Problem
Leave out the pictures and set down exactly the lines from the start of the listing through the one with "2. Create an", both included.

####

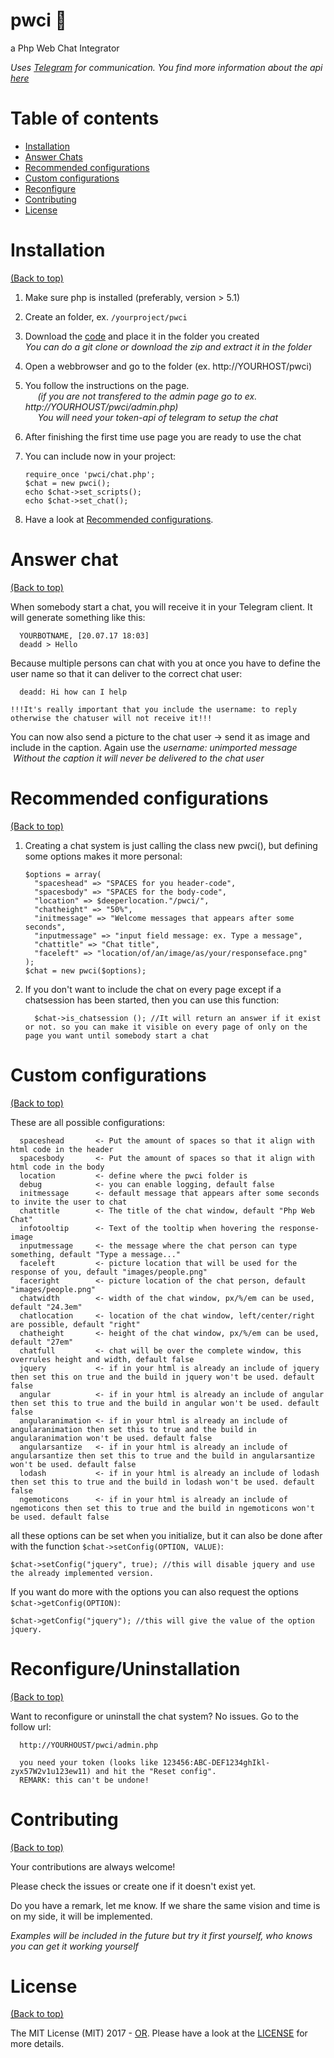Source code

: # pwci 📢
a Php Web Chat Integrator

*Uses [Telegram](https://telegram.org/) for communication. You find more information about the api [here](https://core.telegram.org/api)*

# Table of contents

- [Installation](#installation)
- [Answer Chats](#answer-chat)
- [Recommended configurations](#recommended-configurations)
- [Custom configurations](#custom-configurations)
- [Reconfigure](#reconfigureuninstallation)
- [Contributing](#contributing)
- [License](#license)

# Installation

[(Back to top)](#table-of-contents)

1. Make sure php is installed (preferably, version > 5.1)
2. Create an folder, ex. `/yourproject/pwci`
3. Download the [code](https://github.com/OperationsResearch/pwci) and place it in the folder you created  
      *You can do a git clone or download the zip and extract it in the folder*

4. Open a webbrowser and go to the folder (ex. http://YOURHOST/pwci)
5. You follow the instructions on the page.  
      *(if you are not transfered to the admin page go to ex. http://YOURHOUST/pwci/admin.php)*   
      *You will need your token-api of telegram to setup the chat*

6. After finishing the first time use page you are ready to use the chat
7. You can include now in your project:
    ```
    require_once 'pwci/chat.php';
    $chat = new pwci();
    echo $chat->set_scripts();
    echo $chat->set_chat();
    ```
5. Have a look at [Recommended configurations](#recommended-configurations).

# Answer chat

[(Back to top)](#table-of-contents)

When somebody start a chat, you will receive it in your Telegram client. It will generate something like this:

```
  YOURBOTNAME, [20.07.17 18:03]
  deadd > Hello
```

Because multiple persons can chat with you at once you have to define the user name so that it can deliver to the correct chat user:

```
  deadd: Hi how can I help
  
!!!It's really important that you include the username: to reply otherwise the chatuser will not receive it!!!
```

You can now also send a picture to the chat user -> send it as image and include in the caption. Again use the *username: unimported message*
      *Without the caption it will never be delivered to the chat user*

# Recommended configurations

[(Back to top)](#table-of-contents)

1. Creating a chat system is just calling the class new pwci(), but defining some options makes it more personal:
    ```
    $options = array(
      "spaceshead" => "SPACES for you header-code",
      "spacesbody" => "SPACES for the body-code",
      "location" => $deeperlocation."/pwci/",
      "chatheight" => "50%",
      "initmessage" => "Welcome messages that appears after some seconds",
      "inputmessage" => "input field message: ex. Type a message",
      "chattitle" => "Chat title",
      "faceleft" => "location/of/an/image/as/your/responseface.png"
    );
    $chat = new pwci($options);
    ```
2. If you don't want to include the chat on every page except if a chatsession has been started, then you can use this function:

    ```
      $chat->is_chatsession (); //It will return an answer if it exist or not. so you can make it visible on every page of only on the page you want until somebody start a chat
    ```

# Custom configurations

[(Back to top)](#table-of-contents)

These are all possible configurations:

```
  spaceshead       <- Put the amount of spaces so that it align with html code in the header
  spacesbody       <- Put the amount of spaces so that it align with html code in the body
  location         <- define where the pwci folder is
  debug            <- you can enable logging, default false
  initmessage      <- default message that appears after some seconds to invite the user to chat
  chattitle        <- The title of the chat window, default "Php Web Chat"
  infotooltip      <- Text of the tooltip when hovering the response-image
  inputmessage     <- the message where the chat person can type something, default "Type a message..."
  faceleft         <- picture location that will be used for the response of you, default "images/people.png"
  faceright        <- picture location of the chat person, default "images/people.png"
  chatwidth        <- width of the chat window, px/%/em can be used, default "24.3em"
  chatlocation     <- location of the chat window, left/center/right are possible, default "right"
  chatheight       <- height of the chat window, px/%/em can be used, default "27em"
  chatfull         <- chat will be over the complete window, this overrules height and width, default false
  jquery           <- if in your html is already an include of jquery then set this on true and the build in jquery won't be used. default false
  angular          <- if in your html is already an include of angular then set this to true and the build in angular won't be used. default false
  angularanimation <- if in your html is already an include of angularanimation then set this to true and the build in angularanimation won't be used. default false
  angularsantize   <- if in your html is already an include of angularsantize then set this to true and the build in angularsantize won't be used. default false
  lodash           <- if in your html is already an include of lodash then set this to true and the build in lodash won't be used. default false
  ngemoticons      <- if in your html is already an include of ngemoticons then set this to true and the build in ngemoticons won't be used. default false
```
  
all these options can be set when you initialize, but it can also be done after with the function `$chat->setConfig(OPTION, VALUE)`:

```
$chat->setConfig("jquery", true); //this will disable jquery and use the already implemented version.
```
    
If you want do more with the options you can also request the options `$chat->getConfig(OPTION)`:

```
$chat->getConfig("jquery"); //this will give the value of the option jquery.
```

# Reconfigure/Uninstallation

[(Back to top)](#table-of-contents)

Want to reconfigure or uninstall the chat system? No issues. Go to the follow url:

```
  http://YOURHOUST/pwci/admin.php

  you need your token (looks like 123456:ABC-DEF1234ghIkl-zyx57W2v1u123ew11) and hit the "Reset config".
  REMARK: this can't be undone!
```

# Contributing

[(Back to top)](#table-of-contents)

Your contributions are always welcome!

Please check the issues or create one if it doesn't exist yet.

Do you have a remark, let me know. If we share the same vision and time is on my side, it will be implemented.

*Examples will be included in the future but try it first yourself, who knows you can get it working yourself*

# License

[(Back to top)](#table-of-contents)


The MIT License (MIT) 2017 - [OR](https://github.com/OperationsResearch/). Please have a look at the [LICENSE](LICENSE) for more details.

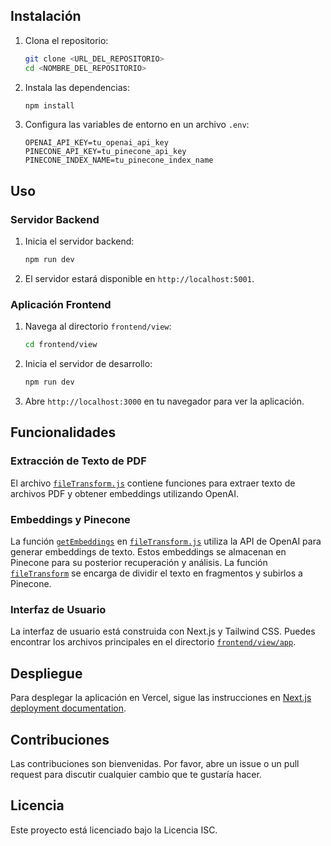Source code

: 
## Instalación

1. Clona el repositorio:
    ```bash
    git clone <URL_DEL_REPOSITORIO>
    cd <NOMBRE_DEL_REPOSITORIO>
    ```

2. Instala las dependencias:
    ```bash
    npm install
    ```

3. Configura las variables de entorno en un archivo `.env`:
    ```env
    OPENAI_API_KEY=tu_openai_api_key
    PINECONE_API_KEY=tu_pinecone_api_key
    PINECONE_INDEX_NAME=tu_pinecone_index_name
    ```

## Uso

### Servidor Backend

1. Inicia el servidor backend:
    ```bash
    npm run dev
    ```

2. El servidor estará disponible en `http://localhost:5001`.

### Aplicación Frontend

1. Navega al directorio `frontend/view`:
    ```bash
    cd frontend/view
    ```

2. Inicia el servidor de desarrollo:
    ```bash
    npm run dev
    ```

3. Abre `http://localhost:3000` en tu navegador para ver la aplicación.

## Funcionalidades

### Extracción de Texto de PDF

El archivo [`fileTransform.js`](utils/fileTransform.js) contiene funciones para extraer texto de archivos PDF y obtener embeddings utilizando OpenAI.

### Embeddings y Pinecone

La función [`getEmbeddings`](utils/fileTransform.js) en [`fileTransform.js`](utils/fileTransform.js) utiliza la API de OpenAI para generar embeddings de texto. Estos embeddings se almacenan en Pinecone para su posterior recuperación y análisis. La función [`fileTransform`](utils/fileTransform.js) se encarga de dividir el texto en fragmentos y subirlos a Pinecone.

### Interfaz de Usuario

La interfaz de usuario está construida con Next.js y Tailwind CSS. Puedes encontrar los archivos principales en el directorio [`frontend/view/app`](frontend/view/app).

## Despliegue

Para desplegar la aplicación en Vercel, sigue las instrucciones en [Next.js deployment documentation](https://nextjs.org/docs/app/building-your-application/deploying).

## Contribuciones

Las contribuciones son bienvenidas. Por favor, abre un issue o un pull request para discutir cualquier cambio que te gustaría hacer.

## Licencia

Este proyecto está licenciado bajo la Licencia ISC.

####

The completed task
Source code

: # pwci 📢
a Php Web Chat Integrator

*Uses [Telegram](https://telegram.org/) for communication. You find more information about the api [here](https://core.telegram.org/api)*

# Table of contents

- [Installation](#installation)
- [Answer Chats](#answer-chat)
- [Recommended configurations](#recommended-configurations)
- [Custom configurations](#custom-configurations)
- [Reconfigure](#reconfigureuninstallation)
- [Contributing](#contributing)
- [License](#license)

# Installation

[(Back to top)](#table-of-contents)

1. Make sure php is installed (preferably, version > 5.1)
2. Create an folder, ex. `/yourproject/pwci`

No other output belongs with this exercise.